[Records from a data source]
----------------------------------------

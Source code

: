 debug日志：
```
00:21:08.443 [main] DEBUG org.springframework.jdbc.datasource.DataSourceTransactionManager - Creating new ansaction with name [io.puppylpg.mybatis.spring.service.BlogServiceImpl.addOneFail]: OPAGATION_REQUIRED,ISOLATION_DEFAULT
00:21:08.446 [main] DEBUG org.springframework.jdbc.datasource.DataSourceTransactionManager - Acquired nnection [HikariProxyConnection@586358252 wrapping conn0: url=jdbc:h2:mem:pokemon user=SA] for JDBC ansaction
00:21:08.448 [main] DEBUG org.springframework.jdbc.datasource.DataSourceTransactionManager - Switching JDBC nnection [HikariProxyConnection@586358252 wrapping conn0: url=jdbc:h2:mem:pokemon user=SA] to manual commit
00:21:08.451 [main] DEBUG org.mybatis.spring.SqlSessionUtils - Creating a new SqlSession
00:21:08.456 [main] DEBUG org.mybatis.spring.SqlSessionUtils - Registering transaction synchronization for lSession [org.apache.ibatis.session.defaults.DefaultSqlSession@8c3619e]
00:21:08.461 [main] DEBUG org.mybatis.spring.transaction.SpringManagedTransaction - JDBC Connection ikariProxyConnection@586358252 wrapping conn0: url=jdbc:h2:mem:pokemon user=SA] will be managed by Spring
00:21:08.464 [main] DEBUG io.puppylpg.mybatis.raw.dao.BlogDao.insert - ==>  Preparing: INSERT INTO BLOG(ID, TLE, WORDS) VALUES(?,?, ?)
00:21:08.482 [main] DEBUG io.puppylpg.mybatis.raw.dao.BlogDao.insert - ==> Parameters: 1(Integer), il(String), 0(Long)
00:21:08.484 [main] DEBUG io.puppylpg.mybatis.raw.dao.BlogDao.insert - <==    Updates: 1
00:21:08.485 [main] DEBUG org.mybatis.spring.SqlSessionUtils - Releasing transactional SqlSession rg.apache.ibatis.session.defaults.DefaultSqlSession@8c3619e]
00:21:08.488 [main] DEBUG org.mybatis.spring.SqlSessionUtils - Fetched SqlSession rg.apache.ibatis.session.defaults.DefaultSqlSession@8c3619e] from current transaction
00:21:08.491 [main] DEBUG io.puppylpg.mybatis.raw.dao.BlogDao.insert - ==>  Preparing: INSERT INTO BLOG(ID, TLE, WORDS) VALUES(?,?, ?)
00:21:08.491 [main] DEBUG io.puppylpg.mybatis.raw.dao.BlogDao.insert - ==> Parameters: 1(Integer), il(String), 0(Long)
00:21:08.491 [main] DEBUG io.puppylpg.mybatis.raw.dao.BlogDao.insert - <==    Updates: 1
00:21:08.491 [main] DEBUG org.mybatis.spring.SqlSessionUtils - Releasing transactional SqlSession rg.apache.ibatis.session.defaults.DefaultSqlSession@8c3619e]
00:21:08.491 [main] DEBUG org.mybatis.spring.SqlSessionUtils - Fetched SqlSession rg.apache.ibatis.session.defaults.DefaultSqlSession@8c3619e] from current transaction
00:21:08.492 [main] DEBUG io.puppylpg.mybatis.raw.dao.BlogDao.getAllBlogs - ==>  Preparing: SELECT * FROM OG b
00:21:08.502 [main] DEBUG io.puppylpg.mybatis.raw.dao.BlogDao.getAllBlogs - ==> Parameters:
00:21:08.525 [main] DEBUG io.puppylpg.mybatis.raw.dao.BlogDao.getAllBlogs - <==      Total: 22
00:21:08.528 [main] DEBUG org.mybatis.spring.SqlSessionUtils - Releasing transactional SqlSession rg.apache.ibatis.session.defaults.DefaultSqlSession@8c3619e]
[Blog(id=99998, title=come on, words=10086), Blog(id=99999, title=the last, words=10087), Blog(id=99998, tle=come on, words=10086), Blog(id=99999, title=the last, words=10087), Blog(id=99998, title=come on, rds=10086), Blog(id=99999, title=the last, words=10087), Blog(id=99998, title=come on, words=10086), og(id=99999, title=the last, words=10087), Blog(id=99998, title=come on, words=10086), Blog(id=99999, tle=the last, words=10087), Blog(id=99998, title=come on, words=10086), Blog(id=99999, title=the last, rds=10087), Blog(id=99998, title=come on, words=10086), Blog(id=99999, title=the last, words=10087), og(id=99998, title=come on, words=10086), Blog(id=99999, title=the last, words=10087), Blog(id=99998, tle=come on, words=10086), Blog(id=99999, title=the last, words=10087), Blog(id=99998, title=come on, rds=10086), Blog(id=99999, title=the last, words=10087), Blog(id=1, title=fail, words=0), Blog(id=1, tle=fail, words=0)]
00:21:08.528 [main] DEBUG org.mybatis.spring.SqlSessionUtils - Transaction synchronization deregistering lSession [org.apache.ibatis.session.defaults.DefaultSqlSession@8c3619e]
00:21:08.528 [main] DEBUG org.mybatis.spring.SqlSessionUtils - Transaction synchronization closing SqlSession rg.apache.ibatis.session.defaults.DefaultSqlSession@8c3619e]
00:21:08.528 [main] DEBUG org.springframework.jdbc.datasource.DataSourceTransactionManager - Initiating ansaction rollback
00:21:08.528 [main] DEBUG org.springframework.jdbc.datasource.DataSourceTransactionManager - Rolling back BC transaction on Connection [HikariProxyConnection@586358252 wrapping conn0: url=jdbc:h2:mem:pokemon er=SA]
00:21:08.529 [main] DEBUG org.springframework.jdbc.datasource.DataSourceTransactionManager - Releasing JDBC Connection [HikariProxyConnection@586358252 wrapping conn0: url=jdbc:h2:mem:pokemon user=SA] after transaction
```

----------------------------------------

Your goal
Every line of the data must appear again in the answer, exactly as written.

Response
Source code

: debug日志：
```
00:21:08.443 [main] DEBUG org.springframework.jdbc.datasource.DataSourceTransactionManager - Creating new ansaction with name [io.puppylpg.mybatis.spring.service.BlogServiceImpl.addOneFail]: OPAGATION_REQUIRED,ISOLATION_DEFAULT
00:21:08.446 [main] DEBUG org.springframework.jdbc.datasource.DataSourceTransactionManager - Acquired nnection [HikariProxyConnection@586358252 wrapping conn0: url=jdbc:h2:mem:pokemon user=SA] for JDBC ansaction
00:21:08.448 [main] DEBUG org.springframework.jdbc.datasource.DataSourceTransactionManager - Switching JDBC nnection [HikariProxyConnection@586358252 wrapping conn0: url=jdbc:h2:mem:pokemon user=SA] to manual commit
00:21:08.451 [main] DEBUG org.mybatis.spring.SqlSessionUtils - Creating a new SqlSession
00:21:08.456 [main] DEBUG org.mybatis.spring.SqlSessionUtils - Registering transaction synchronization for lSession [org.apache.ibatis.session.defaults.DefaultSqlSession@8c3619e]
00:21:08.461 [main] DEBUG org.mybatis.spring.transaction.SpringManagedTransaction - JDBC Connection ikariProxyConnection@586358252 wrapping conn0: url=jdbc:h2:mem:pokemon user=SA] will be managed by Spring
00:21:08.464 [main] DEBUG io.puppylpg.mybatis.raw.dao.BlogDao.insert - ==>  Preparing: INSERT INTO BLOG(ID, TLE, WORDS) VALUES(?,?, ?)
00:21:08.482 [main] DEBUG io.puppylpg.mybatis.raw.dao.BlogDao.insert - ==> Parameters: 1(Integer), il(String), 0(Long)
00:21:08.484 [main] DEBUG io.puppylpg.mybatis.raw.dao.BlogDao.insert - <==    Updates: 1
00:21:08.485 [main] DEBUG org.mybatis.spring.SqlSessionUtils - Releasing transactional SqlSession rg.apache.ibatis.session.defaults.DefaultSqlSession@8c3619e]
00:21:08.488 [main] DEBUG org.mybatis.spring.SqlSessionUtils - Fetched SqlSession rg.apache.ibatis.session.defaults.DefaultSqlSession@8c3619e] from current transaction
00:21:08.491 [main] DEBUG io.puppylpg.mybatis.raw.dao.BlogDao.insert - ==>  Preparing: INSERT INTO BLOG(ID, TLE, WORDS) VALUES(?,?, ?)
00:21:08.491 [main] DEBUG io.puppylpg.mybatis.raw.dao.BlogDao.insert - ==> Parameters: 1(Integer), il(String), 0(Long)
00:21:08.491 [main] DEBUG io.puppylpg.mybatis.raw.dao.BlogDao.insert - <==    Updates: 1
00:21:08.491 [main] DEBUG org.mybatis.spring.SqlSessionUtils - Releasing transactional SqlSession rg.apache.ibatis.session.defaults.DefaultSqlSession@8c3619e]
00:21:08.491 [main] DEBUG org.mybatis.spring.SqlSessionUtils - Fetched SqlSession rg.apache.ibatis.session.defaults.DefaultSqlSession@8c3619e] from current transaction
00:21:08.492 [main] DEBUG io.puppylpg.mybatis.raw.dao.BlogDao.getAllBlogs - ==>  Preparing: SELECT * FROM OG b
00:21:08.502 [main] DEBUG io.puppylpg.mybatis.raw.dao.BlogDao.getAllBlogs - ==> Parameters:
00:21:08.525 [main] DEBUG io.puppylpg.mybatis.raw.dao.BlogDao.getAllBlogs - <==      Total: 22
00:21:08.528 [main] DEBUG org.mybatis.spring.SqlSessionUtils - Releasing transactional SqlSession rg.apache.ibatis.session.defaults.DefaultSqlSession@8c3619e]
[Blog(id=99998, title=come on, words=10086), Blog(id=99999, title=the last, words=10087), Blog(id=99998, tle=come on, words=10086), Blog(id=99999, title=the last, words=10087), Blog(id=99998, title=come on, rds=10086), Blog(id=99999, title=the last, words=10087), Blog(id=99998, title=come on, words=10086), og(id=99999, title=the last, words=10087), Blog(id=99998, title=come on, words=10086), Blog(id=99999, tle=the last, words=10087), Blog(id=99998, title=come on, words=10086), Blog(id=99999, title=the last, rds=10087), Blog(id=99998, title=come on, words=10086), Blog(id=99999, title=the last, words=10087), og(id=99998, title=come on, words=10086), Blog(id=99999, title=the last, words=10087), Blog(id=99998, tle=come on, words=10086), Blog(id=99999, title=the last, words=10087), Blog(id=99998, title=come on, rds=10086), Blog(id=99999, title=the last, words=10087), Blog(id=1, title=fail, words=0), Blog(id=1, tle=fail, words=0)]
00:21:08.528 [main] DEBUG org.mybatis.spring.SqlSessionUtils - Transaction synchronization deregistering lSession [org.apache.ibatis.session.defaults.DefaultSqlSession@8c3619e]
00:21:08.528 [main] DEBUG org.mybatis.spring.SqlSessionUtils - Transaction synchronization closing SqlSession rg.apache.ibatis.session.defaults.DefaultSqlSession@8c3619e]
00:21:08.528 [main] DEBUG org.springframework.jdbc.datasource.DataSourceTransactionManager - Initiating ansaction rollback
00:21:08.528 [main] DEBUG org.springframework.jdbc.datasource.DataSourceTransactionManager - Rolling back BC transaction on Connection [HikariProxyConnection@586358252 wrapping conn0: url=jdbc:h2:mem:pokemon er=SA]
00:21:08.529 [main] DEBUG org.springframework.jdbc.datasource.DataSourceTransactionManager - Releasing JDBC Connection [HikariProxyConnection@586358252 wrapping conn0: url=jdbc:h2:mem:pokemon user=SA] after transaction
```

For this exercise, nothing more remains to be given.